Word for word, the listing below should be printed again.

※ ※ ※

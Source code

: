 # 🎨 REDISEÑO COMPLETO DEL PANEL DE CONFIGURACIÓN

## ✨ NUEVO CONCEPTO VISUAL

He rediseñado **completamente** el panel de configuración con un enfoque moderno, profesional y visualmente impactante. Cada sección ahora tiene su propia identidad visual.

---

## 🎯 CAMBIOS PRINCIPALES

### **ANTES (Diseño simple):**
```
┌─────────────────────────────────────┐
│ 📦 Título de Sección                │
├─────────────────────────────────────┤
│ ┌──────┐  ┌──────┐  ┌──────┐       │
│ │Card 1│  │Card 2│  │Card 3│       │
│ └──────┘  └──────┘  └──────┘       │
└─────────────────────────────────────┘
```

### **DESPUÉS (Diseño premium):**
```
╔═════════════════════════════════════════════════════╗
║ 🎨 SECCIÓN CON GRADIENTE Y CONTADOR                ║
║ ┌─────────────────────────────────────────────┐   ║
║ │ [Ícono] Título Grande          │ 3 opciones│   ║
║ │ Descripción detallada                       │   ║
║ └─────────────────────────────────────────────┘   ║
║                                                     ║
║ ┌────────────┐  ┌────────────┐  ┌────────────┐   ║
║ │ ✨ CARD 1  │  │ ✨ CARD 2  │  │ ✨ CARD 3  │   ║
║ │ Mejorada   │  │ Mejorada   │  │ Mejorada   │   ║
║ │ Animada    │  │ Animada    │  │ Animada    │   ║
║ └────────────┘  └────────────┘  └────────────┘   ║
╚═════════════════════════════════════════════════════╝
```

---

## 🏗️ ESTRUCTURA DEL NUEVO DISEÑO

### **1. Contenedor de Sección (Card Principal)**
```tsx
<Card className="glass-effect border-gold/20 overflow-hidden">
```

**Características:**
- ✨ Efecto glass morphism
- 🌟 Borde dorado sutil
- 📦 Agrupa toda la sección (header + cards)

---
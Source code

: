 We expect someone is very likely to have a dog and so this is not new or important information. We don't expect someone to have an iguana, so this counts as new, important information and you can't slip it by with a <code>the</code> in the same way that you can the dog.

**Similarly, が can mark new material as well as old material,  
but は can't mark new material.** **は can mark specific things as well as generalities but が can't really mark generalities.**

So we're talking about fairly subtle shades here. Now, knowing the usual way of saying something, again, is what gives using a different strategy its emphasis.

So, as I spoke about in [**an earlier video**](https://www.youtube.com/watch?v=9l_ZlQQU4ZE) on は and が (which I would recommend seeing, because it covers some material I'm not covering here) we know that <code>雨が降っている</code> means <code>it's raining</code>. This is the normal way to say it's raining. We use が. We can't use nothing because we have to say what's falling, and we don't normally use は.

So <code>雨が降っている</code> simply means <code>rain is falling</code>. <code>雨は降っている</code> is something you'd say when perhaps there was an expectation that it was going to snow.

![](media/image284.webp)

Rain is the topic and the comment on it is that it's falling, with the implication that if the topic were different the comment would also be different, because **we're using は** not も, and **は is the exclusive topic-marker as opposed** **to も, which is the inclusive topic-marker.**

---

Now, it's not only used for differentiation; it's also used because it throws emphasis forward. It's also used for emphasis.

※ ※ ※

ANSWER FOR THE TASK:
Source code

: # 🎨 REDISEÑO COMPLETO DEL PANEL DE CONFIGURACIÓN

## ✨ NUEVO CONCEPTO VISUAL

He rediseñado **completamente** el panel de configuración con un enfoque moderno, profesional y visualmente impactante. Cada sección ahora tiene su propia identidad visual.

---

## 🎯 CAMBIOS PRINCIPALES

### **ANTES (Diseño simple):**
```
┌─────────────────────────────────────┐
│ 📦 Título de Sección                │
├─────────────────────────────────────┤
│ ┌──────┐  ┌──────┐  ┌──────┐       │
│ │Card 1│  │Card 2│  │Card 3│       │
│ └──────┘  └──────┘  └──────┘       │
└─────────────────────────────────────┘
```

### **DESPUÉS (Diseño premium):**
```
╔═════════════════════════════════════════════════════╗
║ 🎨 SECCIÓN CON GRADIENTE Y CONTADOR                ║
║ ┌─────────────────────────────────────────────┐   ║
║ │ [Ícono] Título Grande          │ 3 opciones│   ║
║ │ Descripción detallada                       │   ║
║ └─────────────────────────────────────────────┘   ║
║                                                     ║
║ ┌────────────┐  ┌────────────┐  ┌────────────┐   ║
║ │ ✨ CARD 1  │  │ ✨ CARD 2  │  │ ✨ CARD 3  │   ║
║ │ Mejorada   │  │ Mejorada   │  │ Mejorada   │   ║
║ │ Animada    │  │ Animada    │  │ Animada    │   ║
║ └────────────┘  └────────────┘  └────────────┘   ║
╚═════════════════════════════════════════════════════╝
```

---

## 🏗️ ESTRUCTURA DEL NUEVO DISEÑO

### **1. Contenedor de Sección (Card Principal)**
```tsx
<Card className="glass-effect border-gold/20 overflow-hidden">
```

**Características:**
- ✨ Efecto glass morphism
- 🌟 Borde dorado sutil
- 📦 Agrupa toda la sección (header + cards)

---
Source code

: We expect someone is very likely to have a dog and so this is not new or important information. We don't expect someone to have an iguana, so this counts as new, important information and you can't slip it by with a <code>the</code> in the same way that you can the dog.

**Similarly, が can mark new material as well as old material,  
but は can't mark new material.** **は can mark specific things as well as generalities but が can't really mark generalities.**

So we're talking about fairly subtle shades here. Now, knowing the usual way of saying something, again, is what gives using a different strategy its emphasis.

So, as I spoke about in [**an earlier video**](https://www.youtube.com/watch?v=9l_ZlQQU4ZE) on は and が (which I would recommend seeing, because it covers some material I'm not covering here) we know that <code>雨が降っている</code> means <code>it's raining</code>. This is the normal way to say it's raining. We use が. We can't use nothing because we have to say what's falling, and we don't normally use は.

So <code>雨が降っている</code> simply means <code>rain is falling</code>. <code>雨は降っている</code> is something you'd say when perhaps there was an expectation that it was going to snow.

![](media/image284.webp)

Rain is the topic and the comment on it is that it's falling, with the implication that if the topic were different the comment would also be different, because **we're using は** not も, and **は is the exclusive topic-marker as opposed** **to も, which is the inclusive topic-marker.**

---

Now, it's not only used for differentiation; it's also used because it throws emphasis forward. It's also used for emphasis.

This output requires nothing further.